Source records Start Marker

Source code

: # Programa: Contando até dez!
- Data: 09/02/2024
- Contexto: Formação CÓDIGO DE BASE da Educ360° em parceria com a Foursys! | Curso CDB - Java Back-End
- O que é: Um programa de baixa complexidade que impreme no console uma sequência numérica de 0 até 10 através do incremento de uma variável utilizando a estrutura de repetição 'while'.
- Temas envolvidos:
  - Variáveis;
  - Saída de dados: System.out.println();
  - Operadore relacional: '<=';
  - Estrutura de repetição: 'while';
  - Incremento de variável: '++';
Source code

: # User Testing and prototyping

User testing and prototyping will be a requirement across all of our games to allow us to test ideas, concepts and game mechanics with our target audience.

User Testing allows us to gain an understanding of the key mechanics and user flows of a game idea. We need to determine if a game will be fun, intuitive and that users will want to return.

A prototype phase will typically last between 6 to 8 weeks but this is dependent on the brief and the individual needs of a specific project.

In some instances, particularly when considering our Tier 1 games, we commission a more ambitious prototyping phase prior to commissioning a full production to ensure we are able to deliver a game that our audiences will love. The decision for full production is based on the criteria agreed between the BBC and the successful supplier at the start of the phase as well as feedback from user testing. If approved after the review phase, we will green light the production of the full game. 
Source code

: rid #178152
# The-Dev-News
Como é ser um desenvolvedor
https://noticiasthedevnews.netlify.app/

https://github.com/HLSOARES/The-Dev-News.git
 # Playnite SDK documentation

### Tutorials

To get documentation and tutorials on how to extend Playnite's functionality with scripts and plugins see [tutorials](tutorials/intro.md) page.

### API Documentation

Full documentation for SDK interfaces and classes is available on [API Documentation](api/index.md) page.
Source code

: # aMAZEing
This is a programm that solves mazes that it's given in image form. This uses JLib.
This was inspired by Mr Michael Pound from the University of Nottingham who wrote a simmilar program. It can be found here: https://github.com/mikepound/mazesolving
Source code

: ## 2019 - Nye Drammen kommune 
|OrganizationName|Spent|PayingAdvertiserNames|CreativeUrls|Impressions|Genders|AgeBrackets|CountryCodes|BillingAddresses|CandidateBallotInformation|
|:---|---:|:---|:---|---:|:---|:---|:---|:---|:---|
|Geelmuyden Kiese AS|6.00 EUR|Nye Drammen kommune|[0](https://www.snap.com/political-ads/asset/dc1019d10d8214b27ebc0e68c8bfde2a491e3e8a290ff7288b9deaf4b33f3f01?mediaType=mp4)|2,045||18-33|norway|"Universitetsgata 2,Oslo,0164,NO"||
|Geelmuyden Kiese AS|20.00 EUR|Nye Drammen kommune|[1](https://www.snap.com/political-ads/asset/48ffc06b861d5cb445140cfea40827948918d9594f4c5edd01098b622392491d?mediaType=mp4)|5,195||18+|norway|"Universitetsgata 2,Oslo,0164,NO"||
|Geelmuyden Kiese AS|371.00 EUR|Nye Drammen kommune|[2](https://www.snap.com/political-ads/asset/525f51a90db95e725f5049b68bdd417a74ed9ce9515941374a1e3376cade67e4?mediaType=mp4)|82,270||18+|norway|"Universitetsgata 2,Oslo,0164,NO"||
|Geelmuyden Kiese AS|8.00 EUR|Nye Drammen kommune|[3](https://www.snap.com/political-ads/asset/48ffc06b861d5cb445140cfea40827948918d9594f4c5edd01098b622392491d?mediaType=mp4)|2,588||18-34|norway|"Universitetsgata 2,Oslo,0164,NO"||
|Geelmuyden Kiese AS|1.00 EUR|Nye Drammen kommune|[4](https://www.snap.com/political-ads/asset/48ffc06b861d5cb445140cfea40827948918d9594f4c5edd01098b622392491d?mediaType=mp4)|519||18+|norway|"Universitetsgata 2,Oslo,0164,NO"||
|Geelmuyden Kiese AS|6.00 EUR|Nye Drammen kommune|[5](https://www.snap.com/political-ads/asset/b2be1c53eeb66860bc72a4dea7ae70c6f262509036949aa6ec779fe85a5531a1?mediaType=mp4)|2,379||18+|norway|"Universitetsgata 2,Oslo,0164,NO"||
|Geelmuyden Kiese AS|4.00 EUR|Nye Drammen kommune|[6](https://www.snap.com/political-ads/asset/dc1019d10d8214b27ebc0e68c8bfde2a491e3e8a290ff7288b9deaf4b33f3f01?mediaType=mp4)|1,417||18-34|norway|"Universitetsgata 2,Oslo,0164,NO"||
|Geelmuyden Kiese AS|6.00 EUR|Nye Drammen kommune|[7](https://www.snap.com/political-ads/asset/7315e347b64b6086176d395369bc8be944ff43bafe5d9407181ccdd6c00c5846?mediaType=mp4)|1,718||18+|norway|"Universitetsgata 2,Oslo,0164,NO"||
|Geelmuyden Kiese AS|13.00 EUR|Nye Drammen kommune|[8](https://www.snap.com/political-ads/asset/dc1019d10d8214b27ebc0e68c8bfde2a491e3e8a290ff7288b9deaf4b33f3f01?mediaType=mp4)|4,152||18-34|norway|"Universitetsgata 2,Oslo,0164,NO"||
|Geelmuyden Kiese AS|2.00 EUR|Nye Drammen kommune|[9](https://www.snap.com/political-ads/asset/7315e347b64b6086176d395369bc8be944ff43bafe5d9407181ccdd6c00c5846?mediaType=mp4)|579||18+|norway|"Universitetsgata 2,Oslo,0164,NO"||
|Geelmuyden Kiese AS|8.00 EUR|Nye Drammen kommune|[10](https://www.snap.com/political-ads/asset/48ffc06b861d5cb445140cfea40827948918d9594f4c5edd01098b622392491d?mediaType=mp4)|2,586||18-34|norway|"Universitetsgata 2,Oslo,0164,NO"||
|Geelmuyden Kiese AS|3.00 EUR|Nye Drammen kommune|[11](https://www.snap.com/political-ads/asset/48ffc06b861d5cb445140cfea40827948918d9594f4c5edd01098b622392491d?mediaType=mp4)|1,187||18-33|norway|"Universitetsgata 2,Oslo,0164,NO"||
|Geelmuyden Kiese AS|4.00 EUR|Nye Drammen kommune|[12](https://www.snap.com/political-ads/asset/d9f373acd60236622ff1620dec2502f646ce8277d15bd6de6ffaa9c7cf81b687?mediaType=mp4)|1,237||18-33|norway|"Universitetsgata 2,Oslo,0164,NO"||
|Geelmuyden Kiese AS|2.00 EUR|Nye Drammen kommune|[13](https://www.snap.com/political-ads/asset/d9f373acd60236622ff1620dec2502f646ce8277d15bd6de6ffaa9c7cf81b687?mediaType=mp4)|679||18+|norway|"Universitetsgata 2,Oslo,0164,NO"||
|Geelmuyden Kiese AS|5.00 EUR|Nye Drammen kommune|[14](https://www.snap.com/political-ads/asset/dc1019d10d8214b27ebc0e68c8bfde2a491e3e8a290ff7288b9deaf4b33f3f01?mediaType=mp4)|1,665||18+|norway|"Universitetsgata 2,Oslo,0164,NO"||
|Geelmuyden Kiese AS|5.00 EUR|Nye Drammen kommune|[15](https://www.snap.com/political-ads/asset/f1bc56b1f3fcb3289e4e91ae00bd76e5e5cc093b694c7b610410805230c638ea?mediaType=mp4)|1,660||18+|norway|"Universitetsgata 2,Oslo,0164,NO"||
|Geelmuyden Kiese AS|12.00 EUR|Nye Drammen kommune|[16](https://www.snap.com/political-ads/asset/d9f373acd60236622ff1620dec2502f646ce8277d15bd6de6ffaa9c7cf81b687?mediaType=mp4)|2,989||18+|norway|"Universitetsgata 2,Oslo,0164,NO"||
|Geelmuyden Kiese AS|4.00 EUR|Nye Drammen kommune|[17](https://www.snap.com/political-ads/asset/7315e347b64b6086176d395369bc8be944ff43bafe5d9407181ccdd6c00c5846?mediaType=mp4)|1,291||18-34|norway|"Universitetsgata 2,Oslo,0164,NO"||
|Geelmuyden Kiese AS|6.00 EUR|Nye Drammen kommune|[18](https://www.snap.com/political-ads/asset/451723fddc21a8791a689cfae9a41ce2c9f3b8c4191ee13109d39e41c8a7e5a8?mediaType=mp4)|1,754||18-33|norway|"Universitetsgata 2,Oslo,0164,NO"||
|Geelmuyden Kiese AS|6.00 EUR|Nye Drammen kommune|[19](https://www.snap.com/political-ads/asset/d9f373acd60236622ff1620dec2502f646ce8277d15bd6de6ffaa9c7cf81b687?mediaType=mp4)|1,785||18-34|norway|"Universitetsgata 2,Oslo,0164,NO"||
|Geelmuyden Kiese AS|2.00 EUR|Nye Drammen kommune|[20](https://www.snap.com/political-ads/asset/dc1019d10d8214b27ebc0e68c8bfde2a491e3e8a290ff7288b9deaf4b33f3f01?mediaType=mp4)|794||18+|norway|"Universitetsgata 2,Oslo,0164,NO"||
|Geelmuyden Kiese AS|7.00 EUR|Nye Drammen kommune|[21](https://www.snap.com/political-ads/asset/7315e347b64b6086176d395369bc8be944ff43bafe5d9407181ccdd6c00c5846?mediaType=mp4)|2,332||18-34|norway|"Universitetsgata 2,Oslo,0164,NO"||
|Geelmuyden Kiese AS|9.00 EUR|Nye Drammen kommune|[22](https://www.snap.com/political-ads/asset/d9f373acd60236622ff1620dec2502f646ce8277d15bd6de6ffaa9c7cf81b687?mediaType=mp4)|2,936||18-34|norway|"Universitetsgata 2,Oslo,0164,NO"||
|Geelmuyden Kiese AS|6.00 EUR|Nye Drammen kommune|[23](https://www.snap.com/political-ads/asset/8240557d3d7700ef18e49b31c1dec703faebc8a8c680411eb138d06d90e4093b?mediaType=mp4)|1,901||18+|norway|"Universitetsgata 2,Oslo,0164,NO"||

Source records End Marker

*The task:* After checking the entries, state how many lines contain "repetição", and write nothing but the number.

*Solution to this task:* 2